女性の健康問題というのは、月経に始まり妊娠や出産、更年期やがんをはじめとする女性特有の疾患など多岐にわたっています。臨床医の先生方には、このような背景を持つ女性の立場を尊重した医療を心掛けていただけたらと思っています。
例えば、妊婦への薬の使用に関してはナーバスになっている先生方もいらっしゃると思います。添付文書上の禁忌薬というのは非常に多いわけですが、妊娠中であってもその薬がなければ妊娠を維持できない病態もあり、実際に使用しているケースも少なくありません。妊婦への薬の使用に関して判断する際には、添付文書だけではなく、国際標準としてその薬剤が妊婦に使用されているか、安全性がどの程度証明されているのかという視点が重要になります。
また、月経がある女性で貧血がある場合には、月経の状態についても聞いていただきたい。経血量が多いのか少ないのか問診で聞くだけで判断できますし、患者が月経で困っていることがあれば、ぜひ婦人科に紹介してください。

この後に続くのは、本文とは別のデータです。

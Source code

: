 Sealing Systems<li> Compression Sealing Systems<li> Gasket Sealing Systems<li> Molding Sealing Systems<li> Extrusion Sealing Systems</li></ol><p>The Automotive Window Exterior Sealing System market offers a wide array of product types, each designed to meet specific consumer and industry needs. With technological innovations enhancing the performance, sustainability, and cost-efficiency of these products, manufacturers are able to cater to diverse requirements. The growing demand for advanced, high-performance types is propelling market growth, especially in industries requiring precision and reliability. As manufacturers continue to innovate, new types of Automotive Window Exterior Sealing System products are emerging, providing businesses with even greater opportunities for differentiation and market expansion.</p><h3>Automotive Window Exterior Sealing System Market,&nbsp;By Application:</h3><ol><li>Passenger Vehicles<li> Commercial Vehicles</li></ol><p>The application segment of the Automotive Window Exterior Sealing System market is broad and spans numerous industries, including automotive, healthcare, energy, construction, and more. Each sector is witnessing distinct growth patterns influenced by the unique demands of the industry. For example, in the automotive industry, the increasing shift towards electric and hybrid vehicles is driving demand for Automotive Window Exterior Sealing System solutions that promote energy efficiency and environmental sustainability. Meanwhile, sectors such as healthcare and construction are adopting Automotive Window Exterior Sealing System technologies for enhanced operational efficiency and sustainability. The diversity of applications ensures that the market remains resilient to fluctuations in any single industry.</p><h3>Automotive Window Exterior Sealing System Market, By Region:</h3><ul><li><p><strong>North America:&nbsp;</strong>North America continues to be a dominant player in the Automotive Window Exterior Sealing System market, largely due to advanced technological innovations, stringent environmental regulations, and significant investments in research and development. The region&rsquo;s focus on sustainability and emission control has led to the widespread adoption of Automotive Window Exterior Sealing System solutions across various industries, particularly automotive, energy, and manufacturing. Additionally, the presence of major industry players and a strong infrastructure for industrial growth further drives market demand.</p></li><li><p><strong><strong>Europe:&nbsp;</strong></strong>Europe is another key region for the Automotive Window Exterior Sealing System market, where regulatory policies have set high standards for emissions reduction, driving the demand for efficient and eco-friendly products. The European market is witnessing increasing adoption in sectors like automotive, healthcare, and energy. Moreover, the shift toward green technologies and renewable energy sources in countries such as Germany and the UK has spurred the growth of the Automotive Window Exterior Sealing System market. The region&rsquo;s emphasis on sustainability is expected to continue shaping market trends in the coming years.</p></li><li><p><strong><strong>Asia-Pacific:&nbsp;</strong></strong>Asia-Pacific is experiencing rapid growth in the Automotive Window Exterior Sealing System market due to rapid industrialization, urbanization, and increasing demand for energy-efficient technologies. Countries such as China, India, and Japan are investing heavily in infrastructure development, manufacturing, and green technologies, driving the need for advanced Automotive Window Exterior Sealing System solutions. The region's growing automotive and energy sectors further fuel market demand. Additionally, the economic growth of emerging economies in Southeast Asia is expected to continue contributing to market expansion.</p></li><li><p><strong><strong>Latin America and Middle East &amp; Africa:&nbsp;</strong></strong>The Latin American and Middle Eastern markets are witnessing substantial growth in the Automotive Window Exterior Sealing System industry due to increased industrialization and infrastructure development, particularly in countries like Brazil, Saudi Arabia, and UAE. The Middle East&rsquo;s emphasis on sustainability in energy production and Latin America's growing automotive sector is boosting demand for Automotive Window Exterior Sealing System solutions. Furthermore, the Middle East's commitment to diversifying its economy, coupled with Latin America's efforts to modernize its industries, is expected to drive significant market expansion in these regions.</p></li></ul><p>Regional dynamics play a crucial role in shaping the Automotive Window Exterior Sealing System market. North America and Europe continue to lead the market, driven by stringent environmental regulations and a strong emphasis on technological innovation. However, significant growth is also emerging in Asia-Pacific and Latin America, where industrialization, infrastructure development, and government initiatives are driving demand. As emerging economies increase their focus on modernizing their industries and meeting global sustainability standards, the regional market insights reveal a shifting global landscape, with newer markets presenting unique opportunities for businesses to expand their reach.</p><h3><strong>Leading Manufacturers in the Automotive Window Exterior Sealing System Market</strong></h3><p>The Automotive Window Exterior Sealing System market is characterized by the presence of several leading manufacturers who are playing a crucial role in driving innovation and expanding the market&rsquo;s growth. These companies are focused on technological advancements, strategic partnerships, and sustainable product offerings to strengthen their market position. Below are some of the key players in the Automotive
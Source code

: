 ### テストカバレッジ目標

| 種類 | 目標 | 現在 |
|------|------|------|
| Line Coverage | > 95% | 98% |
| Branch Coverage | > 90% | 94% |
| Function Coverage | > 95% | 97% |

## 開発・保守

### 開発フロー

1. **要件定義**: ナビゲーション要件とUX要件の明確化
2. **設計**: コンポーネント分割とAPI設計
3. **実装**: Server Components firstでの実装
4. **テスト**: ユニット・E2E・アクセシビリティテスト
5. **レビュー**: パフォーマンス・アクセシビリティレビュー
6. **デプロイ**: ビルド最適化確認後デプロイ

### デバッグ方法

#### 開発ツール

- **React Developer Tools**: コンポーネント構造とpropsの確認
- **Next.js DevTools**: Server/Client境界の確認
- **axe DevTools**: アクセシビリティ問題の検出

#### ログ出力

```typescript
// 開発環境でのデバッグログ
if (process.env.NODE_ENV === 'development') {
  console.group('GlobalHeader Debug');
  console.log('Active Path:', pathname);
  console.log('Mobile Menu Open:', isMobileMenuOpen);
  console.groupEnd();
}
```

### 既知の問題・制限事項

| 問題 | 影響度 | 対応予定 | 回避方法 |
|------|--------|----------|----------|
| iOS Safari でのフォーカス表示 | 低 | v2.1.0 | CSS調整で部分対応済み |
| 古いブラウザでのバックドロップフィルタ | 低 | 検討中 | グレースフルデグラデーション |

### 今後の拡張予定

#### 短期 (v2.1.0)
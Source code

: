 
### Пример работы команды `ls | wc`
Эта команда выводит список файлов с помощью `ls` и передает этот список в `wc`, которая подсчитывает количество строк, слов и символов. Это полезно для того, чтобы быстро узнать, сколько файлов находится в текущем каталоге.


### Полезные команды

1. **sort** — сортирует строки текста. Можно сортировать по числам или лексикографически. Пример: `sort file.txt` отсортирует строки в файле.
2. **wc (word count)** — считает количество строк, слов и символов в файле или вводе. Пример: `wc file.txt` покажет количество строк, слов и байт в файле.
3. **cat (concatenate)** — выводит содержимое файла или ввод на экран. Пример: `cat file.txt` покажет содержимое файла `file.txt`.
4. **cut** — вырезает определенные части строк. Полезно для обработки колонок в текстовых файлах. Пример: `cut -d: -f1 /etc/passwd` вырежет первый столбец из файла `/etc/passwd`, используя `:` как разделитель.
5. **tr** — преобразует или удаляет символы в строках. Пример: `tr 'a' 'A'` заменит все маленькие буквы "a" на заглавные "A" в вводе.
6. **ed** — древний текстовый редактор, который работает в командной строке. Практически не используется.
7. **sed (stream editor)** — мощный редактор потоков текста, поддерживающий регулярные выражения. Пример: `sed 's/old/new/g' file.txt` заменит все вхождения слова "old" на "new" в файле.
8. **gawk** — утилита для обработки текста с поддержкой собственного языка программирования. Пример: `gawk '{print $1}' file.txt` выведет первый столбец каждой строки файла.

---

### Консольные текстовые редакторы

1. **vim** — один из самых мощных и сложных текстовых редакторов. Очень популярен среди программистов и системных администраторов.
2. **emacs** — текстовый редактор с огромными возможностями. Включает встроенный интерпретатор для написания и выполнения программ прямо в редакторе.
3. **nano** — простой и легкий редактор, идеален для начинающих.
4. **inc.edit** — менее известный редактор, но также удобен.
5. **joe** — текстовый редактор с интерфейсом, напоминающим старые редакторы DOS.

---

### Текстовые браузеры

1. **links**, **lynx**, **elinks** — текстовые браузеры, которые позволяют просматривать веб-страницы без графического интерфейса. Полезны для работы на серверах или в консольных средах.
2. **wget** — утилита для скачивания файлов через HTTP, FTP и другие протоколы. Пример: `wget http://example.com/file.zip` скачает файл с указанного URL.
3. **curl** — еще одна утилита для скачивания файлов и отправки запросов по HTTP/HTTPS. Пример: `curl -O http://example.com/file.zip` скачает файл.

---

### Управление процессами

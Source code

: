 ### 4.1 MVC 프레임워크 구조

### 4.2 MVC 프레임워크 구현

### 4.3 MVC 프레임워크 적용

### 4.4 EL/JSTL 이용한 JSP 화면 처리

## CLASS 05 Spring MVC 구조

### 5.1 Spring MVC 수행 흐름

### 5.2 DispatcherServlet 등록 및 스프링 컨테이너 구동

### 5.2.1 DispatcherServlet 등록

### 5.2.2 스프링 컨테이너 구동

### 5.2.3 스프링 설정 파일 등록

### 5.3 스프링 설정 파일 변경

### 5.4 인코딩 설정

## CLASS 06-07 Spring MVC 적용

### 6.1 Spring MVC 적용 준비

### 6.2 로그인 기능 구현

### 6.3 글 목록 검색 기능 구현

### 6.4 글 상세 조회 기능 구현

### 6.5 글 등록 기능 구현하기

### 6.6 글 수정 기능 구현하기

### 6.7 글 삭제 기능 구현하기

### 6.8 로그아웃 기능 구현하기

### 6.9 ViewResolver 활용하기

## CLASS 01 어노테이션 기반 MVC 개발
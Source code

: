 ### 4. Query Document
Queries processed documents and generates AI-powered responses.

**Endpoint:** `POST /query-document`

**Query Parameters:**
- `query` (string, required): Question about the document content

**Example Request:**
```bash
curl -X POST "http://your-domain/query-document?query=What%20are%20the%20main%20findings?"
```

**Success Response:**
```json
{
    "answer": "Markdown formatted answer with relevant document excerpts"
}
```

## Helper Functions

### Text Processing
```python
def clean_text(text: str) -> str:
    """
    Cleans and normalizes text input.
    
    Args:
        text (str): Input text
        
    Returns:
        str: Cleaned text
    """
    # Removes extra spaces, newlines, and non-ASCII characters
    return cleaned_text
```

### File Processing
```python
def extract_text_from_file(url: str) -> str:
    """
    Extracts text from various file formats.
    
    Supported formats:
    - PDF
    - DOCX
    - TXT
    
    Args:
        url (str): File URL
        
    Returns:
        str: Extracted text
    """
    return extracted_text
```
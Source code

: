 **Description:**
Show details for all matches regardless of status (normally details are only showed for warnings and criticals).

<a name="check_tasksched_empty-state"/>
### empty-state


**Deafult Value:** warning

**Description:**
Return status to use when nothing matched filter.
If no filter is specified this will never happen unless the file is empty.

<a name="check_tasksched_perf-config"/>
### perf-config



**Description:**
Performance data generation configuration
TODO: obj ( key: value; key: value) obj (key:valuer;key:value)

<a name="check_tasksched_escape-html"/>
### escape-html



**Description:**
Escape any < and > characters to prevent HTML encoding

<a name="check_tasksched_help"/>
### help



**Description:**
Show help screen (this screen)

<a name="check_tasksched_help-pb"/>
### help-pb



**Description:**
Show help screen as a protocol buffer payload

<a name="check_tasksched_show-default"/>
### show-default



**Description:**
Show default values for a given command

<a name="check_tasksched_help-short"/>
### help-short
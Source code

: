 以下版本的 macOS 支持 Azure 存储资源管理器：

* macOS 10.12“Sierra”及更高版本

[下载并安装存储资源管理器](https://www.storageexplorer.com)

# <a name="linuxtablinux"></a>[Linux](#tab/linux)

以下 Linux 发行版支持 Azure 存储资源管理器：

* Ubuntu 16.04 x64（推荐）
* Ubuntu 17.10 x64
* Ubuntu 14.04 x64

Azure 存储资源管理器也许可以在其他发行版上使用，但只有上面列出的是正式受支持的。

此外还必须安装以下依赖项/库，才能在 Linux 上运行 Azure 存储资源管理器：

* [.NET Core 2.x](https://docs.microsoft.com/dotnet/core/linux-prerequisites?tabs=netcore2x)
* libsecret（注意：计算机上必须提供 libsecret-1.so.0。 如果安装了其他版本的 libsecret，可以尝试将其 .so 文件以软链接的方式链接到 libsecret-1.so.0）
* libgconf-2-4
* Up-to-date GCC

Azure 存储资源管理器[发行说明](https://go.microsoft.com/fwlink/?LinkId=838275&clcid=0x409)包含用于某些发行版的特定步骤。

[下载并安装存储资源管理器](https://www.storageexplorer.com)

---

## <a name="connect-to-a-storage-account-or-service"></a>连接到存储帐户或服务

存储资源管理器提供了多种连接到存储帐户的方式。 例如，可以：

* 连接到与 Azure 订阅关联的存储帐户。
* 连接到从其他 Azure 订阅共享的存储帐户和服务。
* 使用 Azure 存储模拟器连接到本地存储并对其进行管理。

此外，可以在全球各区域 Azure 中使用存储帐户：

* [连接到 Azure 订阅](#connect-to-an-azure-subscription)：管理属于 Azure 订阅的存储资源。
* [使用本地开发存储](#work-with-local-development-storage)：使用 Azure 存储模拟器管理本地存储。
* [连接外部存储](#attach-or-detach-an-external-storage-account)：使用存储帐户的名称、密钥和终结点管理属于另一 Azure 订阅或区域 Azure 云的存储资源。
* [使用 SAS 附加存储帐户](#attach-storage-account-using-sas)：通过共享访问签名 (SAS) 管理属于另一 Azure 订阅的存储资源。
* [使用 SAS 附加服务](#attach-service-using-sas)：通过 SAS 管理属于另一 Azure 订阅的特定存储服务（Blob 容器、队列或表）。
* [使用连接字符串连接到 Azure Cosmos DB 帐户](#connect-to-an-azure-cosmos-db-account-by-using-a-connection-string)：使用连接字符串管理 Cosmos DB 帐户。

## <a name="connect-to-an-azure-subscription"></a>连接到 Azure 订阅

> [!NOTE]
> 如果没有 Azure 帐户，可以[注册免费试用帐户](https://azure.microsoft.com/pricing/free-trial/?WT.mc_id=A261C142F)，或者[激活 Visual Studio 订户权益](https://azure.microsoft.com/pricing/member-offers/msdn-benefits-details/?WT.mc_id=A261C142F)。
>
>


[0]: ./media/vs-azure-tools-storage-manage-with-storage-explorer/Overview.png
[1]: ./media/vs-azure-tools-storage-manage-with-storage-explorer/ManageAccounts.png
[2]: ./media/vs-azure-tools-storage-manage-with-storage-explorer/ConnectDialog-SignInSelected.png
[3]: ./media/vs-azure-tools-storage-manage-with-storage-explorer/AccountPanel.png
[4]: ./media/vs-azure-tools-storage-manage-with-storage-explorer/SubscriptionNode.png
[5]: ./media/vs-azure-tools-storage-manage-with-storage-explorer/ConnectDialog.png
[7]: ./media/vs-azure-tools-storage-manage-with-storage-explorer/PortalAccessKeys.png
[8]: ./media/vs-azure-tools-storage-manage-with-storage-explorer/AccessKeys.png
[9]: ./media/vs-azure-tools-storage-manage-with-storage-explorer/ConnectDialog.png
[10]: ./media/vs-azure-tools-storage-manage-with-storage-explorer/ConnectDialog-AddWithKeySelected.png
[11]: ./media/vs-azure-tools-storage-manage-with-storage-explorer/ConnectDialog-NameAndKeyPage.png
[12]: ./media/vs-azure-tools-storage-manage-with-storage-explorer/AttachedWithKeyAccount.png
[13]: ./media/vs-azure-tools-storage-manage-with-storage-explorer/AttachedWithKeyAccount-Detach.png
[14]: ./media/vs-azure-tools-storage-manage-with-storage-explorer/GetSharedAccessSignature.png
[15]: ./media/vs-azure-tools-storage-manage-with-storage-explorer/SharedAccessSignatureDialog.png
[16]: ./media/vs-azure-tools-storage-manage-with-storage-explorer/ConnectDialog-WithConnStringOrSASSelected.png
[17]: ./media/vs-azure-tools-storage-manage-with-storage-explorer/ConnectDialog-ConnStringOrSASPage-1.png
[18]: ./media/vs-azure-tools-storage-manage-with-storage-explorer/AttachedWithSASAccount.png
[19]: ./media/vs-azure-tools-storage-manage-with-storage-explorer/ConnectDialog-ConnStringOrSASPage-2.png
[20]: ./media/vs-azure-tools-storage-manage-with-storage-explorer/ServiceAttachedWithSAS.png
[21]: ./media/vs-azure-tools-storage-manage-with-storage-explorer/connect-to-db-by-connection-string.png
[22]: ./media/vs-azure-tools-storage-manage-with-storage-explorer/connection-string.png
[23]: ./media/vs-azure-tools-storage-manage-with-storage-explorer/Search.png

当学会では女性の健康を守ることを目的とした、「リプロダクティブ・ヘルス普及推進委員会」を立ち上げました。私が理事長になってからのことですが、同委員会が「セクシュアル・リプロダクティブ・ヘルツ/ライツ普及推進宣言」を発出しました。▽わが国および世界におけるセクシュアル・リプロダクティブ・ヘルツ/ライツ(SRHR)に関する課題に対して積極的に関わること、▽わが国の社会のジェンダー平等の達成に貢献すること、▽SRHRの侵害を含むジェンダー平等を阻害する課題が提起された場合には専門学会として正面から対応すること――を表明しております。こういった取り組みがこれから定着していくことで、女性にとってより生きやすい社会になっていくのではないかと思っています。